• [PROBLEM]
Set down every entry once more, exactly as it appears.

**** INFORMATION SHOWN

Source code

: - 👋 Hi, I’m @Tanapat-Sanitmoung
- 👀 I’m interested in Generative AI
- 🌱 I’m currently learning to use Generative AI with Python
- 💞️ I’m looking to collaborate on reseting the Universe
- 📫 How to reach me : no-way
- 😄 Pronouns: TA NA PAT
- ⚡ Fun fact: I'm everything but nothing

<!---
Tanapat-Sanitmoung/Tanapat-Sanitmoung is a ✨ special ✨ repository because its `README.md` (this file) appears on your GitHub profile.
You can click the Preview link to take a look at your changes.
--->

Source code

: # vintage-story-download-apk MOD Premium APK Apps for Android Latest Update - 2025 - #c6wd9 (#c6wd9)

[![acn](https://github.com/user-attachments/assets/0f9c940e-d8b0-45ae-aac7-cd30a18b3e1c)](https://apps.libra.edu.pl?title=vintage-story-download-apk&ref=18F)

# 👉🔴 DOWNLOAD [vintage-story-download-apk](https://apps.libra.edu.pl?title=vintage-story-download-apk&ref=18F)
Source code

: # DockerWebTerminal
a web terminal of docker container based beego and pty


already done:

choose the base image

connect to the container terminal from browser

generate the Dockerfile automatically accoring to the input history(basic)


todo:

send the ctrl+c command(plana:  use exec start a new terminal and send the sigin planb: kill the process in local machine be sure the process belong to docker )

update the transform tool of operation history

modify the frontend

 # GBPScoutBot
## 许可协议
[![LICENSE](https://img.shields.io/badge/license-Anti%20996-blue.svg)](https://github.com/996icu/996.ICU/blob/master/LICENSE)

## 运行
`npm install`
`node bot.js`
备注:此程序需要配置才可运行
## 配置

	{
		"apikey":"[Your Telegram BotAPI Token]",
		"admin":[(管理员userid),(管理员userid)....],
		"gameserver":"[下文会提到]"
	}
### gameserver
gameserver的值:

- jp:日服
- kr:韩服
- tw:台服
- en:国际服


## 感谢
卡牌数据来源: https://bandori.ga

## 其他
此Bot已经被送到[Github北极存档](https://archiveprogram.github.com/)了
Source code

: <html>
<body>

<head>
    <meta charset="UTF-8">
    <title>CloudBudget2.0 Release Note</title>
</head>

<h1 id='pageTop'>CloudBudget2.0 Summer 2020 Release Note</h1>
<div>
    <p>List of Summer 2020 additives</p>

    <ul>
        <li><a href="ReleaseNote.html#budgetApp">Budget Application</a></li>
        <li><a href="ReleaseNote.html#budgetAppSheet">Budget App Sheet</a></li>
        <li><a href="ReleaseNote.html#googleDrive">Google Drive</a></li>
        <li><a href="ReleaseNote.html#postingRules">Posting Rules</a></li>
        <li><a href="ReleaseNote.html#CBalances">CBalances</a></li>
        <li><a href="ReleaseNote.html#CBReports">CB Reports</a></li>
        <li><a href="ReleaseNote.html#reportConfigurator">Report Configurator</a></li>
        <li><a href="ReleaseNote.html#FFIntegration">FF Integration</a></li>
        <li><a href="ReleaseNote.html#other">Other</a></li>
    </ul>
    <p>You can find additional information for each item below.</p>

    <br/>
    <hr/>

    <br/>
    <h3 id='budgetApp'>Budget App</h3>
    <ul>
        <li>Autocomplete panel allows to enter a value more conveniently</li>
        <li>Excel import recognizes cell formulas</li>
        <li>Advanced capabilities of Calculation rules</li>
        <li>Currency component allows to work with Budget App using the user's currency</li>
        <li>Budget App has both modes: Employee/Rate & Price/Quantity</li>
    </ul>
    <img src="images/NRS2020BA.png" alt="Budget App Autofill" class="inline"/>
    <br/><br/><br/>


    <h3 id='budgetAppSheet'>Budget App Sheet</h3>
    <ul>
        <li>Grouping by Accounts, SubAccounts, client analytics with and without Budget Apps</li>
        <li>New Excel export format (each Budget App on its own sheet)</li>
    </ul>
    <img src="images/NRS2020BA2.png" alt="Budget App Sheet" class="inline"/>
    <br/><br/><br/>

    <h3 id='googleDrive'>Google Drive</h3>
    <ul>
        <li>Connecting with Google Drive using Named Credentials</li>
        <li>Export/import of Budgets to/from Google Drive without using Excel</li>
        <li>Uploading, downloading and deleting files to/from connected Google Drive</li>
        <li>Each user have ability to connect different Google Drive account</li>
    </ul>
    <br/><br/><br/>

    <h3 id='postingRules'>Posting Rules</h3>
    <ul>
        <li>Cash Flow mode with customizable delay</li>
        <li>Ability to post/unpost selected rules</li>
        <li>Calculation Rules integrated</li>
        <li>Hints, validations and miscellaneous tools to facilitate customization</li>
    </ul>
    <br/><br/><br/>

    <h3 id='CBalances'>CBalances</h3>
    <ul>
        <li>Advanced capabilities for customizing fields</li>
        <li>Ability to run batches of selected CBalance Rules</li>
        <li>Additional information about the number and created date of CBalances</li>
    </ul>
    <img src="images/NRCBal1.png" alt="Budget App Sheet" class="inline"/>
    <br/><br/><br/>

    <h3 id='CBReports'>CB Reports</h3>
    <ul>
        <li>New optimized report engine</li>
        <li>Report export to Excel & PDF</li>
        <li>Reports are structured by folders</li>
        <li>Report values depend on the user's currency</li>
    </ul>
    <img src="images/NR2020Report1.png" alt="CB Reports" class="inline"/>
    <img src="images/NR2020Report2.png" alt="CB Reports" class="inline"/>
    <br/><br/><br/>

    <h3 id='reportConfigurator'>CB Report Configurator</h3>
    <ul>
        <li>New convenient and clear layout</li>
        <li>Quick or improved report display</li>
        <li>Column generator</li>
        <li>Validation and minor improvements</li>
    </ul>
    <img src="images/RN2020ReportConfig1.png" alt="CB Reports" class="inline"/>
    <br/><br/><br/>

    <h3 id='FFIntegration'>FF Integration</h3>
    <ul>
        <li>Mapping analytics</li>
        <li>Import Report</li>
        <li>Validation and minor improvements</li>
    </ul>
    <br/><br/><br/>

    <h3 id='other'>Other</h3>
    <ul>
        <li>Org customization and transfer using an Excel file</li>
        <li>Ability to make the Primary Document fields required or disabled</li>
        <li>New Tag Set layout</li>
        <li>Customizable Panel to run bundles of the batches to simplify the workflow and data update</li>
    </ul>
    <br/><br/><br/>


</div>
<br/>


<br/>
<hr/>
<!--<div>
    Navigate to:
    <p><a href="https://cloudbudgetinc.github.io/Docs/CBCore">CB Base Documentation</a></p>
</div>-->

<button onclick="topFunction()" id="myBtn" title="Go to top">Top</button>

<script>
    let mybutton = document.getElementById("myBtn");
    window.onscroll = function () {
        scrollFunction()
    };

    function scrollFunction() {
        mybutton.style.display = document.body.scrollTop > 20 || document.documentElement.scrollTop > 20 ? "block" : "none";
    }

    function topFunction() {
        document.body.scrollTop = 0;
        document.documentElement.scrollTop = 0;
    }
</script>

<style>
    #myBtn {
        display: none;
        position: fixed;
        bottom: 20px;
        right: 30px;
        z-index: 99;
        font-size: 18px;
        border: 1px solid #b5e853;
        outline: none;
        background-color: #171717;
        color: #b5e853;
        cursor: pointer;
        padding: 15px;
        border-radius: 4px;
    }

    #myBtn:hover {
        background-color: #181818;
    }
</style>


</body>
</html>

********

• [EXERCISE OUTPUT]
Source code

: - 👋 Hi, I’m @Tanapat-Sanitmoung
- 👀 I’m interested in Generative AI
- 🌱 I’m currently learning to use Generative AI with Python
- 💞️ I’m looking to collaborate on reseting the Universe
- 📫 How to reach me : no-way
- 😄 Pronouns: TA NA PAT
- ⚡ Fun fact: I'm everything but nothing

<!---
Tanapat-Sanitmoung/Tanapat-Sanitmoung is a ✨ special ✨ repository because its `README.md` (this file) appears on your GitHub profile.
You can click the Preview link to take a look at your changes.
--->

Source code

: # vintage-story-download-apk MOD Premium APK Apps for Android Latest Update - 2025 - #c6wd9 (#c6wd9)

[![acn](https://github.com/user-attachments/assets/0f9c940e-d8b0-45ae-aac7-cd30a18b3e1c)](https://apps.libra.edu.pl?title=vintage-story-download-apk&ref=18F)

# 👉🔴 DOWNLOAD [vintage-story-download-apk](https://apps.libra.edu.pl?title=vintage-story-download-apk&ref=18F)
Source code

: # DockerWebTerminal
a web terminal of docker container based beego and pty


already done:

choose the base image

connect to the container terminal from browser

generate the Dockerfile automatically accoring to the input history(basic)


todo:

send the ctrl+c command(plana:  use exec start a new terminal and send the sigin planb: kill the process in local machine be sure the process belong to docker )

update the transform tool of operation history

modify the frontend

 # GBPScoutBot
## 许可协议
[![LICENSE](https://img.shields.io/badge/license-Anti%20996-blue.svg)](https://github.com/996icu/996.ICU/blob/master/LICENSE)

## 运行
`npm install`
`node bot.js`
备注:此程序需要配置才可运行
## 配置

	{
		"apikey":"[Your Telegram BotAPI Token]",
		"admin":[(管理员userid),(管理员userid)....],
		"gameserver":"[下文会提到]"
	}
### gameserver
gameserver的值:

- jp:日服
- kr:韩服
- tw:台服
- en:国际服


## 感谢
卡牌数据来源: https://bandori.ga

## 其他
此Bot已经被送到[Github北极存档](https://archiveprogram.github.com/)了
Source code

: <html>
<body>

<head>
    <meta charset="UTF-8">
    <title>CloudBudget2.0 Release Note</title>
</head>

<h1 id='pageTop'>CloudBudget2.0 Summer 2020 Release Note</h1>
<div>
    <p>List of Summer 2020 additives</p>

    <ul>
        <li><a href="ReleaseNote.html#budgetApp">Budget Application</a></li>
        <li><a href="ReleaseNote.html#budgetAppSheet">Budget App Sheet</a></li>
        <li><a href="ReleaseNote.html#googleDrive">Google Drive</a></li>
        <li><a href="ReleaseNote.html#postingRules">Posting Rules</a></li>
        <li><a href="ReleaseNote.html#CBalances">CBalances</a></li>
        <li><a href="ReleaseNote.html#CBReports">CB Reports</a></li>
        <li><a href="ReleaseNote.html#reportConfigurator">Report Configurator</a></li>
        <li><a href="ReleaseNote.html#FFIntegration">FF Integration</a></li>
        <li><a href="ReleaseNote.html#other">Other</a></li>
    </ul>
    <p>You can find additional information for each item below.</p>

    <br/>
    <hr/>

    <br/>
    <h3 id='budgetApp'>Budget App</h3>
    <ul>
        <li>Autocomplete panel allows to enter a value more conveniently</li>
        <li>Excel import recognizes cell formulas</li>
        <li>Advanced capabilities of Calculation rules</li>
        <li>Currency component allows to work with Budget App using the user's currency</li>
        <li>Budget App has both modes: Employee/Rate & Price/Quantity</li>
    </ul>
    <img src="images/NRS2020BA.png" alt="Budget App Autofill" class="inline"/>
    <br/><br/><br/>


    <h3 id='budgetAppSheet'>Budget App Sheet</h3>
    <ul>
        <li>Grouping by Accounts, SubAccounts, client analytics with and without Budget Apps</li>
        <li>New Excel export format (each Budget App on its own sheet)</li>
    </ul>
    <img src="images/NRS2020BA2.png" alt="Budget App Sheet" class="inline"/>
    <br/><br/><br/>

    <h3 id='googleDrive'>Google Drive</h3>
    <ul>
        <li>Connecting with Google Drive using Named Credentials</li>
        <li>Export/import of Budgets to/from Google Drive without using Excel</li>
        <li>Uploading, downloading and deleting files to/from connected Google Drive</li>
        <li>Each user have ability to connect different Google Drive account</li>
    </ul>
    <br/><br/><br/>

    <h3 id='postingRules'>Posting Rules</h3>
    <ul>
        <li>Cash Flow mode with customizable delay</li>
        <li>Ability to post/unpost selected rules</li>
        <li>Calculation Rules integrated</li>
        <li>Hints, validations and miscellaneous tools to facilitate customization</li>
    </ul>
    <br/><br/><br/>

    <h3 id='CBalances'>CBalances</h3>
    <ul>
        <li>Advanced capabilities for customizing fields</li>
        <li>Ability to run batches of selected CBalance Rules</li>
        <li>Additional information about the number and created date of CBalances</li>
    </ul>
    <img src="images/NRCBal1.png" alt="Budget App Sheet" class="inline"/>
    <br/><br/><br/>

    <h3 id='CBReports'>CB Reports</h3>
    <ul>
        <li>New optimized report engine</li>
        <li>Report export to Excel & PDF</li>
        <li>Reports are structured by folders</li>
        <li>Report values depend on the user's currency</li>
    </ul>
    <img src="images/NR2020Report1.png" alt="CB Reports" class="inline"/>
    <img src="images/NR2020Report2.png" alt="CB Reports" class="inline"/>
    <br/><br/><br/>

    <h3 id='reportConfigurator'>CB Report Configurator</h3>
    <ul>
        <li>New convenient and clear layout</li>
        <li>Quick or improved report display</li>
        <li>Column generator</li>
        <li>Validation and minor improvements</li>
    </ul>
    <img src="images/RN2020ReportConfig1.png" alt="CB Reports" class="inline"/>
    <br/><br/><br/>

    <h3 id='FFIntegration'>FF Integration</h3>
    <ul>
        <li>Mapping analytics</li>
        <li>Import Report</li>
        <li>Validation and minor improvements</li>
    </ul>
    <br/><br/><br/>

    <h3 id='other'>Other</h3>
    <ul>
        <li>Org customization and transfer using an Excel file</li>
        <li>Ability to make the Primary Document fields required or disabled</li>
        <li>New Tag Set layout</li>
        <li>Customizable Panel to run bundles of the batches to simplify the workflow and data update</li>
    </ul>
    <br/><br/><br/>


</div>
<br/>


<br/>
<hr/>
<!--<div>
    Navigate to:
    <p><a href="https://cloudbudgetinc.github.io/Docs/CBCore">CB Base Documentation</a></p>
</div>-->

<button onclick="topFunction()" id="myBtn" title="Go to top">Top</button>

<script>
    let mybutton = document.getElementById("myBtn");
    window.onscroll = function () {
        scrollFunction()
    };

    function scrollFunction() {
        mybutton.style.display = document.body.scrollTop > 20 || document.documentElement.scrollTop > 20 ? "block" : "none";
    }

    function topFunction() {
        document.body.scrollTop = 0;
        document.documentElement.scrollTop = 0;
    }
</script>

<style>
    #myBtn {
        display: none;
        position: fixed;
        bottom: 20px;
        right: 30px;
        z-index: 99;
        font-size: 18px;
        border: 1px solid #b5e853;
        outline: none;
        background-color: #171717;
        color: #b5e853;
        cursor: pointer;
        padding: 15px;
        border-radius: 4px;
    }

    #myBtn:hover {
        background-color: #181818;
    }
</style>


</body>
</html>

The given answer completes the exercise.